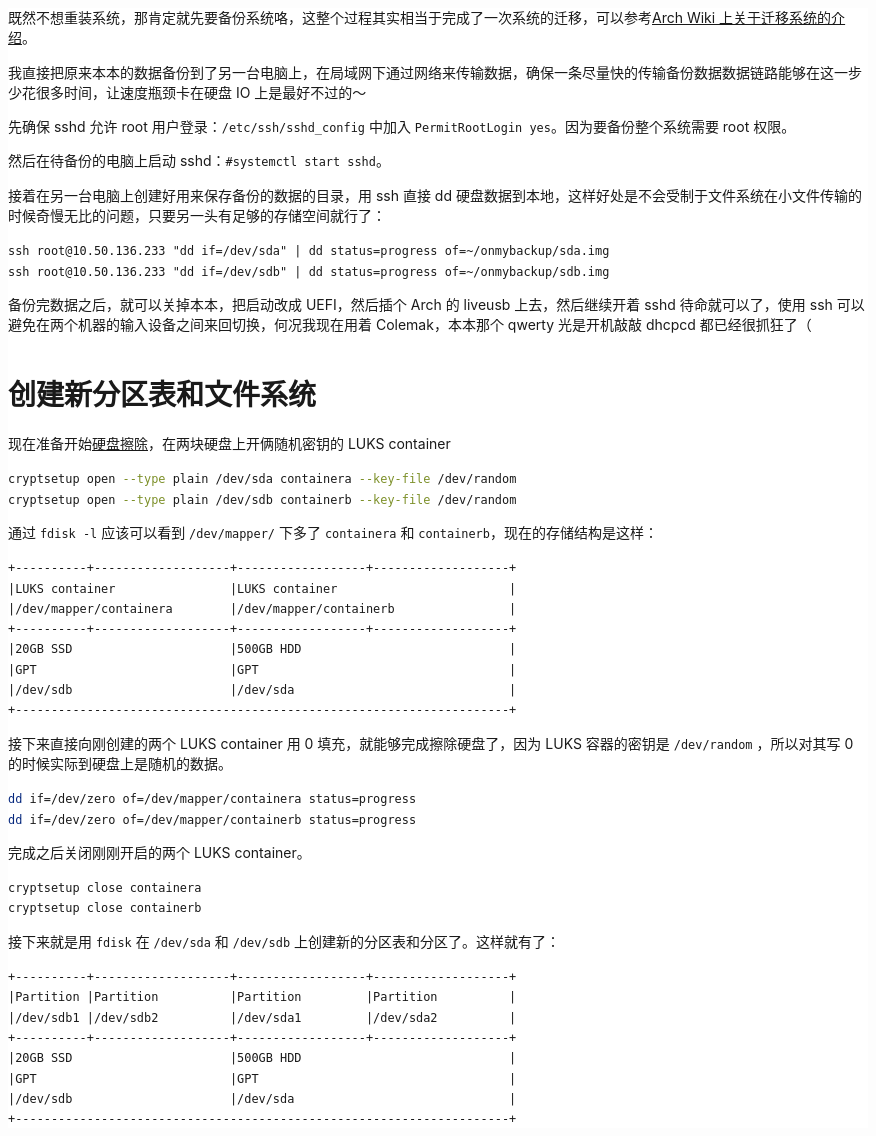 既然不想重装系统，那肯定就先要备份系统咯，这整个过程其实相当于完成了一次系统的迁移，可以参考[Arch Wiki 上关于迁移系统的介绍][Migrate installation to new hardware - ArchWiki]。

我直接把原来本本的数据备份到了另一台电脑上，在局域网下通过网络来传输数据，确保一条尽量快的传输备份数据数据链路能够在这一步少花很多时间，让速度瓶颈卡在硬盘 IO 上是最好不过的～

先确保 sshd 允许 root 用户登录：`/etc/ssh/sshd_config` 中加入 `PermitRootLogin yes`。因为要备份整个系统需要 root 权限。

然后在待备份的电脑上启动 sshd：`#systemctl start sshd`。

接着在另一台电脑上创建好用来保存备份的数据的目录，用 ssh 直接 dd 硬盘数据到本地，这样好处是不会受制于文件系统在小文件传输的时候奇慢无比的问题，只要另一头有足够的存储空间就行了：

```
ssh root@10.50.136.233 "dd if=/dev/sda" | dd status=progress of=~/onmybackup/sda.img
ssh root@10.50.136.233 "dd if=/dev/sdb" | dd status=progress of=~/onmybackup/sdb.img
```

备份完数据之后，就可以关掉本本，把启动改成 UEFI，然后插个 Arch 的 liveusb 上去，然后继续开着 sshd 待命就可以了，使用 ssh 可以避免在两个机器的输入设备之间来回切换，何况我现在用着 Colemak，本本那个 qwerty 光是开机敲敲 dhcpcd 都已经很抓狂了（

# 创建新分区表和文件系统

现在准备开始[硬盘擦除][dm-crypt/Drive preparation - ArchWiki]，在两块硬盘上开俩随机密钥的 LUKS container

```sh
cryptsetup open --type plain /dev/sda containera --key-file /dev/random
cryptsetup open --type plain /dev/sdb containerb --key-file /dev/random
```

通过 `fdisk -l` 应该可以看到 `/dev/mapper/` 下多了 `containera` 和 `containerb`，现在的存储结构是这样：

```plain
+----------+-------------------+------------------+-------------------+
|LUKS container                |LUKS container                        |
|/dev/mapper/containera        |/dev/mapper/containerb                |
+----------+-------------------+------------------+-------------------+
|20GB SSD                      |500GB HDD                             |
|GPT                           |GPT                                   |
|/dev/sdb                      |/dev/sda                              |
+---------------------------------------------------------------------+
```

接下来直接向刚创建的两个 LUKS container 用 0 填充，就能够完成擦除硬盘了，因为 LUKS 容器的密钥是 `/dev/random` ，所以对其写 0 的时候实际到硬盘上是随机的数据。

```bash
dd if=/dev/zero of=/dev/mapper/containera status=progress
dd if=/dev/zero of=/dev/mapper/containerb status=progress
```

完成之后关闭刚刚开启的两个 LUKS container。

```bash
cryptsetup close containera
cryptsetup close containerb
```

接下来就是用 `fdisk` 在 `/dev/sda` 和 `/dev/sdb` 上创建新的分区表和分区了。这样就有了：

```plain
+----------+-------------------+------------------+-------------------+
|Partition |Partition          |Partition         |Partition          |
|/dev/sdb1 |/dev/sdb2          |/dev/sda1         |/dev/sda2          |
+----------+-------------------+------------------+-------------------+
|20GB SSD                      |500GB HDD                             |
|GPT                           |GPT                                   |
|/dev/sdb                      |/dev/sda                              |
+---------------------------------------------------------------------+
```


[FS#23182 - Multiple device support for encrypt hook]: https://bugs.archlinux.org/task/23182
[dm-crypt/Encrypting an entire system - ArchWiki]: https://wiki.archlinux.org/index.php/Dm-crypt/Encrypting_an_entire_system
[Migrate installation to new hardware - ArchWiki]: https://wiki.archlinux.org/index.php/Migrate_installation_to_new_hardware
[dm-crypt/Drive preparation - ArchWiki]: https://wiki.archlinux.org/index.php/Dm-crypt/Drive_preparation
[dm-crypt/Device encryption - ArchWiki#Encryption options for LUKS mode]: https://wiki.archlinux.org/index.php/Dm-crypt/Device_encryption#Encryption_options_for_LUKS_mode
[dm-crypt/System configuration - ArchWiki#crypttab]: https://wiki.archlinux.org/index.php/Dm-crypt/System_configuration#crypttab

################

Return all lines in the data that include the word "LUKS".

现在准备开始[硬盘擦除][dm-crypt/Drive preparation - ArchWiki]，在两块硬盘上开俩随机密钥的 LUKS container
|LUKS container                |LUKS container                        |
接下来直接向刚创建的两个 LUKS container 用 0 填充，就能够完成擦除硬盘了，因为 LUKS 容器的密钥是 `/dev/random` ，所以对其写 0 的时候实际到硬盘上是随机的数据。
完成之后关闭刚刚开启的两个 LUKS container。
[dm-crypt/Device encryption - ArchWiki#Encryption options for LUKS mode]: https://wiki.archlinux.org/index.php/Dm-crypt/Device_encryption#Encryption_options_for_LUKS_mode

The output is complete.